Top of Exercise inputs
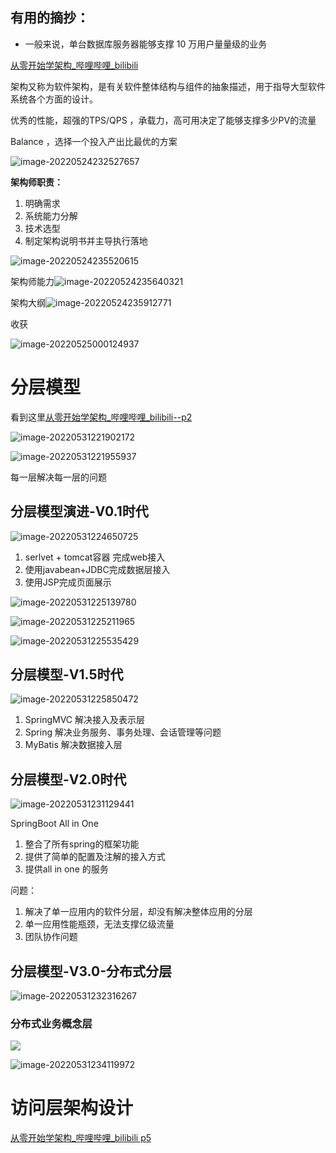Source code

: ## 有用的摘抄：

* 一般来说，单台数据库服务器能够支撑 10 万用户量量级的业务

[从零开始学架构_哔哩哔哩_bilibili](https://www.bilibili.com/video/BV17T4y1v7Ji?spm_id_from=333.999.0.0)

架构又称为软件架构，是有关软件整体结构与组件的抽象描述，用于指导大型软件系统各个方面的设计。



优秀的性能，超强的TPS/QPS ，承载力，高可用决定了能够支撑多少PV的流量

Balance ，选择一个投入产出比最优的方案

![image-20220524232527657](.\..\笔记素材图\项目中的角色.png)

**架构师职责：**

1. 明确需求
2. 系统能力分解
3. 技术选型
4. 制定架构说明书并主导执行落地

![image-20220524235520615](..\笔记素材图\架构师成长.png)

架构师能力![image-20220524235640321](..\笔记素材图\架构师能力.png)

架构大纲![image-20220524235912771](..\笔记素材图\架构大纲.png)

收获

![image-20220525000124937](..\笔记素材图\收获.png)

# 分层模型

看到这里[从零开始学架构_哔哩哔哩_bilibili--p2](https://www.bilibili.com/video/BV17T4y1v7Ji?p=2&spm_id_from=pageDriver) 

![image-20220531221902172](./../笔记素材图/image-20220531221902172-16540067440831.png)

![image-20220531221955937](./../笔记素材图/image-20220531221955937-16540067978142.png)

每一层解决每一层的问题



## 分层模型演进-V0.1时代

![image-20220531224650725](./../笔记素材图/image-20220531224650725-16540084125833.png)

1. serlvet + tomcat容器 完成web接入
2. 使用javabean+JDBC完成数据层接入
3. 使用JSP完成页面展示

![image-20220531225139780](./../笔记素材图/image-20220531225139780-16540087008644.png)

![image-20220531225211965](./../笔记素材图/image-20220531225211965-16540087332355.png)

![image-20220531225535429](./../笔记素材图/image-20220531225535429-16540089366156.png)

## 分层模型-V1.5时代

![image-20220531225850472](./../笔记素材图/image-20220531225850472-16540091316417.png)

1. SpringMVC  解决接入及表示层
2. Spring          解决业务服务、事务处理、会话管理等问题
3. MyBatis       解决数据接入层

## 分层模型-V2.0时代

![image-20220531231129441](./../笔记素材图/image-20220531231129441.png)

SpringBoot All in One

1. 整合了所有spring的框架功能
2. 提供了简单的配置及注解的接入方式
3. 提供all in one 的服务

问题：

1. 解决了单一应用内的软件分层，却没有解决整体应用的分层
2. 单一应用性能瓶颈，无法支撑亿级流量
3. 团队协作问题



## 分层模型-V3.0-分布式分层

![image-20220531232316267](./../笔记素材图/image-20220531232316267-16540105977838.png)

### 分布式业务概念层

![ ](./../笔记素材图/image-20220531233107498-16540110690059.png)

![image-20220531234119972](./../笔记素材图/image-20220531234119972-16540116814301.png)

# 访问层架构设计

[从零开始学架构_哔哩哔哩_bilibili  p5](https://www.bilibili.com/video/BV17T4y1v7Ji?p=5&spm_id_from=pageDriver)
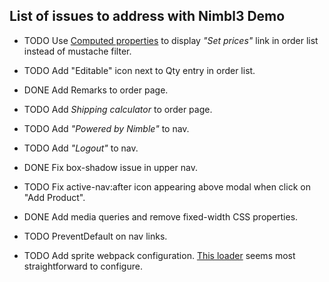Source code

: ## List of issues to address with Nimbl3 Demo

+ TODO Use [Computed properties](https://vuejs.org/v2/guide/computed.html) to display *"Set prices"* link in order list instead of mustache filter.

+ TODO Add "Editable" icon next to Qty entry in order list.

+ DONE Add Remarks to order page.

+ TODO Add *Shipping calculator* to order page.

+ TODO Add *"Powered by Nimble"* to nav.

+ TODO Add *"Logout"* to nav.

+ DONE Fix box-shadow issue in upper nav.

+ TODO Fix active-nav:after icon appearing above modal when click on "Add Product".

+ DONE Add media queries and remove fixed-width CSS properties.

+ TODO PreventDefault on nav links.

+ TODO Add sprite webpack configuration. [This loader](https://github.com/rentpath/webpack-svg-sprite-plugin) seems most straightforward to configure.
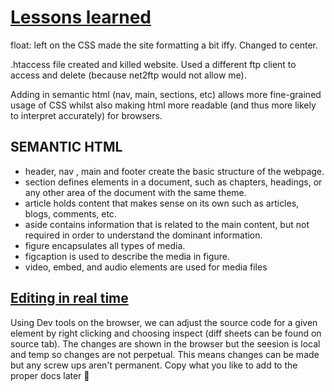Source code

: # <ins>Lessons learned</ins>

float: left on the CSS made the site formatting a bit iffy. Changed to center.

.htaccess file created and killed website. Used a different ftp client to access and delete (because net2ftp would not allow me).

Adding in semantic html (nav, main, sections, etc) allows more fine-grained usage of CSS whilst also making html more readable (and thus more likely to interpret accurately) for browsers.

## **SEMANTIC HTML**

- header, nav , main and footer create the basic structure of the webpage.
- section defines elements in a document, such as chapters, headings, or any other area of the document with the same theme.
- article holds content that makes sense on its own such as articles, blogs, comments, etc.
- aside contains information that is related to the main content, but not required in order to understand the dominant information.
- figure encapsulates all types of media.
- figcaption is used to describe the media in figure.
- video, embed, and audio elements are used for media files

## <ins>Editing in real time</ins>
Using Dev tools on the browser, we can adjust the source code for a given element by right clicking and choosing inspect (diff sheets can be found on source tab). The changes are shown in the browser but the seesion is local and temp so changes are not perpetual.
This means changes can be made but any screw ups aren't permanent. Copy what you like to add to the proper docs later 🙌
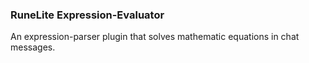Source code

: ### RuneLite Expression-Evaluator
An expression-parser plugin that solves mathematic equations in chat messages.
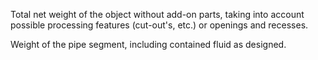 Total net weight of the object without add-on parts, taking into account possible processing features (cut-out's, etc.) or openings and recesses.


<!-- comment -->


Weight of the pipe segment, including contained fluid as designed.
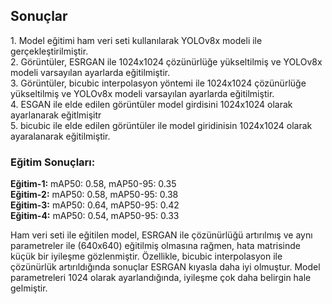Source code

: <h2>Sonuçlar</h2>

<p>
1. Model eğitimi ham veri seti kullanılarak YOLOv8x modeli ile gerçekleştirilmiştir.<br>
2. Görüntüler, ESRGAN ile 1024x1024 çözünürlüğe yükseltilmiş ve YOLOv8x modeli varsayılan ayarlarda eğitilmiştir.<br>
3. Görüntüler, bicubic interpolasyon yöntemi ile 1024x1024 çözünürlüğe yükseltilmiş ve YOLOv8x modeli varsayılan ayarlarda eğitilmiştir.<br>
4. ESGAN ile elde edilen görüntüler model girdisini 1024x1024 olarak ayarlanarak eğitlmişitr<br>
5. bicubic ile elde edilen görüntüler ile model giridinisin 1024x1024 olarak ayaralanarak eğitilmiştir.
</p>

<h3>Eğitim Sonuçları:</h3>

<p>
<strong>Eğitim-1:</strong> mAP50: 0.58, mAP50-95: 0.35<br>
<strong>Eğitim-2:</strong> mAP50: 0.58, mAP50-95: 0.38<br>
<strong>Eğitim-3:</strong> mAP50: 0.64, mAP50-95: 0.42<br>
<strong>Eğitim-4:</strong> mAP50: 0.54, mAP50-95: 0.33<br>
</p>

<p>
Ham veri seti ile eğitilen model, ESRGAN ile çözünürlüğü artırılmış ve aynı parametreler ile (640x640) eğitilmiş olmasına rağmen, hata matrisinde küçük bir iyileşme gözlenmiştir. Özellikle, bicubic interpolasyon ile çözünürlük artırıldığında sonuçlar ESRGAN kıyasla daha iyi olmuştur. Model parametreleri 1024 olarak ayarlandığında, iyileşme çok daha belirgin hale gelmiştir.
</p>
Bottom of Exercise inputs
About this task: Copy the lines from the entries above in which the word "edilen" appears.

Expected answer:
4. ESGAN ile elde edilen görüntüler model girdisini 1024x1024 olarak ayarlanarak eğitlmişitr<br>
5. bicubic ile elde edilen görüntüler ile model giridinisin 1024x1024 olarak ayaralanarak eğitilmiştir.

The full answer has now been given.